__What is required__. Without the pictures, print the lines running from the beginning of the material to the line containing "본 중소기업 내부회계관리제도", both ends included.

BEGIN Data listing

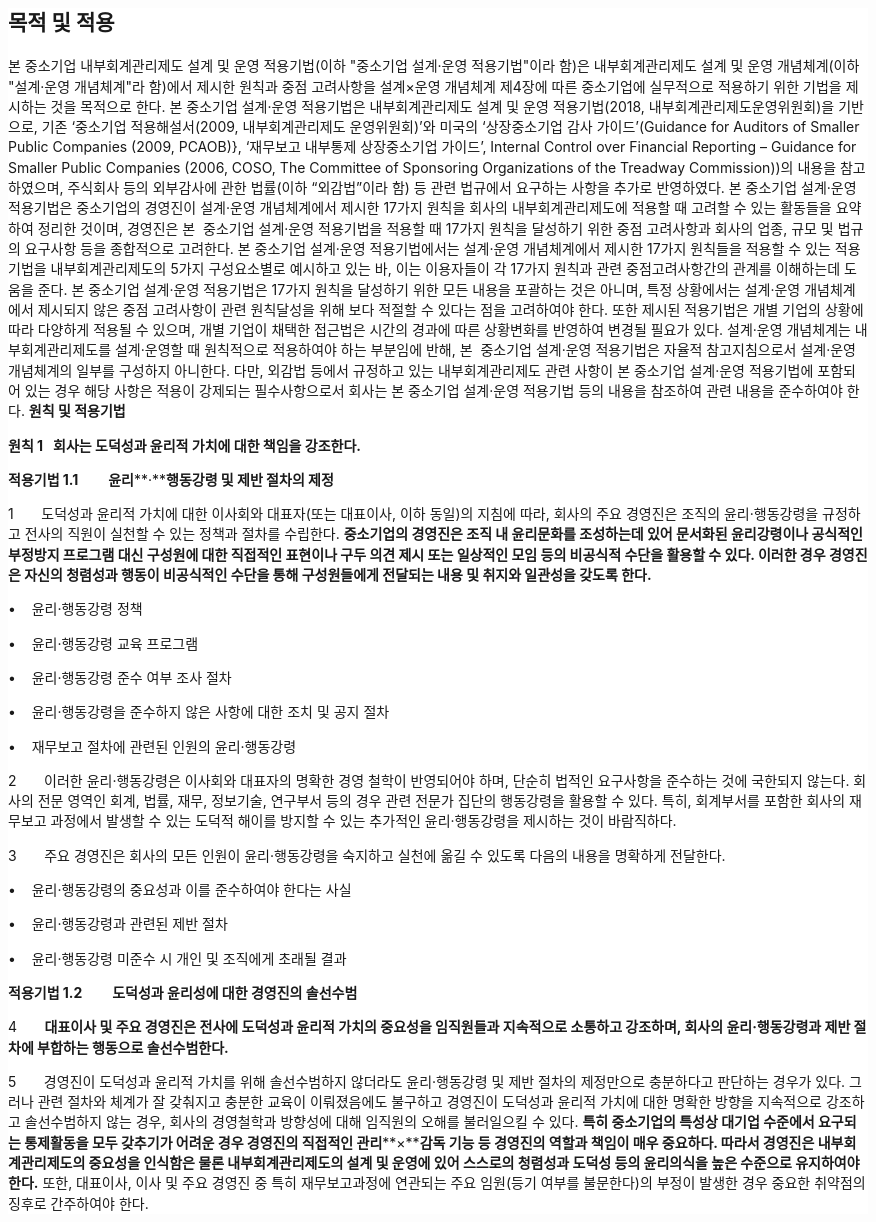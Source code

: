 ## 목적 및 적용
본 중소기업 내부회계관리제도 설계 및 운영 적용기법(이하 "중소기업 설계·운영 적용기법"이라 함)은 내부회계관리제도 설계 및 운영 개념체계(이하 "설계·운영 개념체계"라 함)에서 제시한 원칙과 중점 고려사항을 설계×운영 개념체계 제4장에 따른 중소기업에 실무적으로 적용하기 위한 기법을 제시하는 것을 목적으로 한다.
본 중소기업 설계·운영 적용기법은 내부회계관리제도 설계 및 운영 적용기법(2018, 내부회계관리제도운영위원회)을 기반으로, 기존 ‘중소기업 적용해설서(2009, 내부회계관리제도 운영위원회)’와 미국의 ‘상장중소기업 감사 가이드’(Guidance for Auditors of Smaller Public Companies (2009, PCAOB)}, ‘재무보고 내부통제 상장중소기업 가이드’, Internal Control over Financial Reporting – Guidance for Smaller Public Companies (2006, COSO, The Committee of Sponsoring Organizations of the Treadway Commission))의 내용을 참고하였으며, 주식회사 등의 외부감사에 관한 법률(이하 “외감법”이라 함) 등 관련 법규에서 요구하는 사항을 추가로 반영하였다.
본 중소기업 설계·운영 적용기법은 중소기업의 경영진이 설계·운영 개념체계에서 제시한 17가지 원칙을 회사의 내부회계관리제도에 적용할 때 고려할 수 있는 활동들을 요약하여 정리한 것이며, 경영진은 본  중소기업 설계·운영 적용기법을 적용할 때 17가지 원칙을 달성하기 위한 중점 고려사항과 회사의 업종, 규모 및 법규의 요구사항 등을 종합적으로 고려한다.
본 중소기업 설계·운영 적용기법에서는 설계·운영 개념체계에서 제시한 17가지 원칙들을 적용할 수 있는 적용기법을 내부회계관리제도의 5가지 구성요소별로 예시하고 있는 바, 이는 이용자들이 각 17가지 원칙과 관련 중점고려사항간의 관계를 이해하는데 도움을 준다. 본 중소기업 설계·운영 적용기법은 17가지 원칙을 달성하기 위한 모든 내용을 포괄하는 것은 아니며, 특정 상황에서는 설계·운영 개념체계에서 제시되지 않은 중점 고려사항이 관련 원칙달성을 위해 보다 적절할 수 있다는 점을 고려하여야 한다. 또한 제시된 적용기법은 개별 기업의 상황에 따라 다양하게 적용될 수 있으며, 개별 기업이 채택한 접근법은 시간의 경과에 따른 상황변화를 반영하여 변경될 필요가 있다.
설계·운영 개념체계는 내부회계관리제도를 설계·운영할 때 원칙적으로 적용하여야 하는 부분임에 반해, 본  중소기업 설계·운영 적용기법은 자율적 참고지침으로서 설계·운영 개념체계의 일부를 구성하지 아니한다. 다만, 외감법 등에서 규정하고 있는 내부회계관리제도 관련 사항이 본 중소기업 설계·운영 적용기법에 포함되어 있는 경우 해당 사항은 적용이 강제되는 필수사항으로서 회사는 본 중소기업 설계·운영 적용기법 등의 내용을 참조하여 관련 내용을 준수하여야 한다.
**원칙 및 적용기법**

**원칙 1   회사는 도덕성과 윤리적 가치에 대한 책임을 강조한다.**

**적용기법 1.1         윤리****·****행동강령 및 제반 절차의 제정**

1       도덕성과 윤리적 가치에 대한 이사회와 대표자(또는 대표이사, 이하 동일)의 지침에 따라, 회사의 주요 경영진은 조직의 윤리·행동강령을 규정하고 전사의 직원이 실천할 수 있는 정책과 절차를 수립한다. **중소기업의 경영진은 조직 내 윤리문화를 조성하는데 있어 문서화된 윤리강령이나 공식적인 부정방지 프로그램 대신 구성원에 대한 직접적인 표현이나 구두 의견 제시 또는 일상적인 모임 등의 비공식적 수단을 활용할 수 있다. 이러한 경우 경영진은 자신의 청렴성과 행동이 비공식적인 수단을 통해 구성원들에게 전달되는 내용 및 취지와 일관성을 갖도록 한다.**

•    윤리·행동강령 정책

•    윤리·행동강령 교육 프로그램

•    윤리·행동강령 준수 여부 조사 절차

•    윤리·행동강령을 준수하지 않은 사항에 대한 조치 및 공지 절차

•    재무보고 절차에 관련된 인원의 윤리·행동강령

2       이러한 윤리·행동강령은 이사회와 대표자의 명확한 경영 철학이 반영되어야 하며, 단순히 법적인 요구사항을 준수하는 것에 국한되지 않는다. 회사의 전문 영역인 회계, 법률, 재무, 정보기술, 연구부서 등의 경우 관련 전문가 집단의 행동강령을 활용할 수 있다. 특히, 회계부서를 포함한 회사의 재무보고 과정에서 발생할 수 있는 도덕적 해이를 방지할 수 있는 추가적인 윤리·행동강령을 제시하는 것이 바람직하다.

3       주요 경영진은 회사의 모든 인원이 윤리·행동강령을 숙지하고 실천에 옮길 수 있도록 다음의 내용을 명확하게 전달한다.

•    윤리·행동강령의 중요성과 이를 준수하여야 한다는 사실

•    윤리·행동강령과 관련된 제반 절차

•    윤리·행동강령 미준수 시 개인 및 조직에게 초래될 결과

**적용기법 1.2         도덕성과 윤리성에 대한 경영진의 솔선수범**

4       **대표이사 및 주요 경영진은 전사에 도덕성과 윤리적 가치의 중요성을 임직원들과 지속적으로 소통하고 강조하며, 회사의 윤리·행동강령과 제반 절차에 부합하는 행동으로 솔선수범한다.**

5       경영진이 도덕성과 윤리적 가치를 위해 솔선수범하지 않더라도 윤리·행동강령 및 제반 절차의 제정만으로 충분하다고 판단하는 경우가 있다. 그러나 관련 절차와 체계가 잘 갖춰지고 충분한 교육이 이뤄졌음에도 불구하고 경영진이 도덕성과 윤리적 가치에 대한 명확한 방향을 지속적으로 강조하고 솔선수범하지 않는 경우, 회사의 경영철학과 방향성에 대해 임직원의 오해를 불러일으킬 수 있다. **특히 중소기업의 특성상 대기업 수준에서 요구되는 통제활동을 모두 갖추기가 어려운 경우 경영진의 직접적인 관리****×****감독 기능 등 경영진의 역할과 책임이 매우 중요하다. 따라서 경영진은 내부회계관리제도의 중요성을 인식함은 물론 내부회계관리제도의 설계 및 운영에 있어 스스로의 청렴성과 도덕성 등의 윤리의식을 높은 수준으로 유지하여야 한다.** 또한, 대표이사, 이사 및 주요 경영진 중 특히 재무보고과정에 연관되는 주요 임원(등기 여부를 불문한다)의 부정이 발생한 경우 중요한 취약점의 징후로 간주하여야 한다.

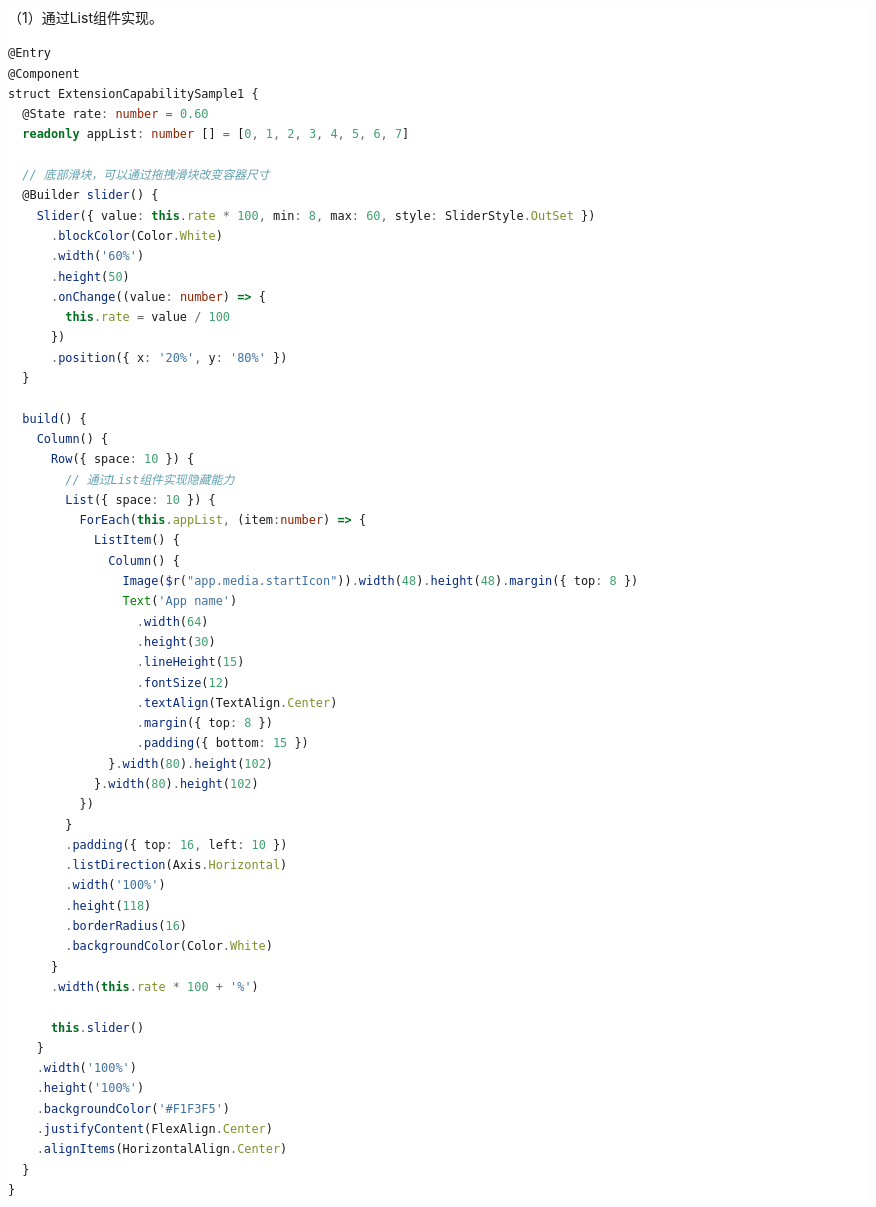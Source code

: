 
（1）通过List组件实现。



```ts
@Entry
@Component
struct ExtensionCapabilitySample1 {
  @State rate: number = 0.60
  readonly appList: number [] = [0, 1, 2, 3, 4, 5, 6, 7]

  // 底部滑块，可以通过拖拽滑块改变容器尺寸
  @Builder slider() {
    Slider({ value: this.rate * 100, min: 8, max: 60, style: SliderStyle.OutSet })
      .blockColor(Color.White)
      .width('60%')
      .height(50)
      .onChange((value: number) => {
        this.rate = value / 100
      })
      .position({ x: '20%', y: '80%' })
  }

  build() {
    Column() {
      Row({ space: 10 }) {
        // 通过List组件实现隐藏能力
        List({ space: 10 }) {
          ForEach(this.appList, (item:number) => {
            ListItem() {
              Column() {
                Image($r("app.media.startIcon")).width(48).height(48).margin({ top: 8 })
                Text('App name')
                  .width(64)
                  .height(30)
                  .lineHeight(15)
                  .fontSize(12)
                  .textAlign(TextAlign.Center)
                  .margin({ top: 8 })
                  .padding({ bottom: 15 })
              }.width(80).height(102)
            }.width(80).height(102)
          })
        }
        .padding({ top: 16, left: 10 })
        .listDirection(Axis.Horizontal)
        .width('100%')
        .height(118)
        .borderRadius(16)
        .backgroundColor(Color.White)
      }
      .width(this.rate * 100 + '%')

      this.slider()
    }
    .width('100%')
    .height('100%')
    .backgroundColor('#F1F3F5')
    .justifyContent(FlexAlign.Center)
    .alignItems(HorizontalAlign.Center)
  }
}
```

END Data listing

__Final answer__.
Source code

: ## 목적 및 적용
본 중소기업 내부회계관리제도 설계 및 운영 적용기법(이하 "중소기업 설계·운영 적용기법"이라 함)은 내부회계관리제도 설계 및 운영 개념체계(이하 "설계·운영 개념체계"라 함)에서 제시한 원칙과 중점 고려사항을 설계×운영 개념체계 제4장에 따른 중소기업에 실무적으로 적용하기 위한 기법을 제시하는 것을 목적으로 한다.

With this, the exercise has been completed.